Viele von Bengards Kunstwerken beginnen mit einem Fotoshooting ihrer Musen; oft Freunde, denen sie auch 10 % der Erträge gibt. Sie nimmt den Pinsel nicht sofort in die Hand, sondern plant ihre Gemälde erst digital – direkt neben der Staffelei steht ihr iPad. „Es ist eine Mischung aus Photoshop, digitalen Collagen, Zeichnungen. Vielleicht male ich ein paar Skizzen, um zu schauen, welche Farben mir gefallen“, erklärt sie.
Die Einflüsse aus der Londoner Fetisch-Szene sind leicht zu erkennen: Ein Bild in ihrem Wohnzimmer zeigt einen Mann mit schwarzen Locken; seine Schultern sind nackt, in seinem Mund steckt ein Schmetterling. Ein weiteres: Derselbe Mann, wieder mit nacktem Oberkörper; eine Frau umarmt ihn von hinten, nimmt seinen Kopf in ihre Hände. Eine Hand verschwindet in seinem Mund, die andere in seiner Brust.
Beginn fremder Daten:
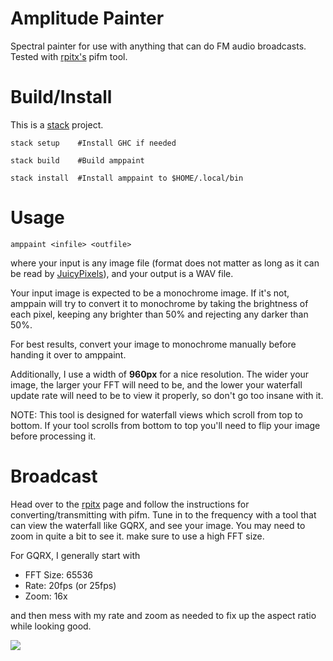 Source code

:Amplitude Painter
=================

Spectral painter for use with anything that can do FM audio broadcasts. Tested
with [rpitx's](https://github.com/F5OEO/rpitx) pifm tool.


Build/Install
=============

This is a [stack](https://www.haskellstack.org) project.

    stack setup    #Install GHC if needed

    stack build    #Build amppaint

    stack install  #Install amppaint to $HOME/.local/bin


Usage
=====

    amppaint <infile> <outfile>

where your input is any image file (format does not matter as long as it can be
read by [JuicyPixels](http://hackage.haskell.org/package/JuicyPixels)), and your
output is a WAV file.

Your input image is expected to be a monochrome image. If it's not, amppain will
try to convert it to monochrome by taking the brightness of each pixel, keeping
any brighter than 50% and rejecting any darker than 50%.

For best results, convert your image to monochrome manually before handing it
over to amppaint.

Additionally, I use a width of **960px** for a nice resolution. The wider your
image, the larger your FFT will need to be, and the lower your waterfall update
rate will need to be to view it properly, so don't go too insane with it.

NOTE: This tool is designed for waterfall views which scroll from top to bottom.
If your tool scrolls from bottom to top you'll need to flip your image before
processing it.


Broadcast
=========

Head over to the [rpitx](https://github.com/F5OEO/rpitx) page and follow the
instructions for converting/transmitting with pifm. Tune in to the frequency
with a tool that can view the waterfall like GQRX, and see your image. You may
need to zoom in quite a bit to see it. make sure to use a high FFT size.

For GQRX, I generally start with

* FFT Size: 65536
* Rate: 20fps (or 25fps)
* Zoom: 16x

and then mess with my rate and zoom as needed to fix up the aspect ratio while
looking good.

![](http://i.ukl.me/2016-08-30-18:39:18-XcvbwAqJaiRGC0H7E3figGHwHdw~.png)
Auf beiden Bildern schaut der Mann den Betrachter direkt an, seine Augen sind halb geschlossen, als wäre er in Trance. Eine andere Serie zeigt in Latex gekleidete Frauen, die in Seifenblasen gefangen sind. Wieder eine andere Bildreihe – eine Frau mit schulterlangen Haaren, in Fesseln. „Es geht aber nicht nur um Latex und Peitschen und Ketten, das ist der visuelle Teil“, so die Künstlerin – sie versucht, die Psychologie hinter Fetischen zu erforschen: „Warum sind Menschen von Dingen besessen? Wenn ich so etwas male, sehe ich, dass andere Verhaltensweisen wie das Sammeln von Kunst oder Sneakern auch zur Besessenheit werden können; dass wir normalen Dingen so eine grosse Bedeutung beimessen und ihnen so viel Macht über uns geben.“
Das Gemälde, das wir für unsere diesjährige Under 30-Kampagne gewählt haben, ist ein Porträt einer Frau, die Bengard in ihren jungen Jahren in Berlin kennenlernte. „Sie ist ein bisschen ein Freigeist“, so Bengard. Was heisst das aus dem Mund einer Künstlerin, die Fetische malt? „Sie packte zwei Koffer, keine grossen, verkaufte alles andere und ging auf Reisen.“ Heute lebt diese Frau mit ihrem Mann und ihren Kindern auf einer Ranch in Nicaragua (durch regenerative Landwirtschaft wollen sie das Land wiederbeleben, betont Bengard), wo die Künstlerin sie vor ein paar Jahren besuchte: „Sie hatte dort einen Pool, und der Pool war kaputt und voller Schmutz und Blätter und Insekten. Es war widerlich. Und sie ist reingesprungen.“ Es machte sich ein Gefühl von Unbehagen in ihr breit, erzählt die Künstlerin über den Moment – also schoss sie ein Foto. Erst Jahre später malte sie die Serie mit ihrer Freundin.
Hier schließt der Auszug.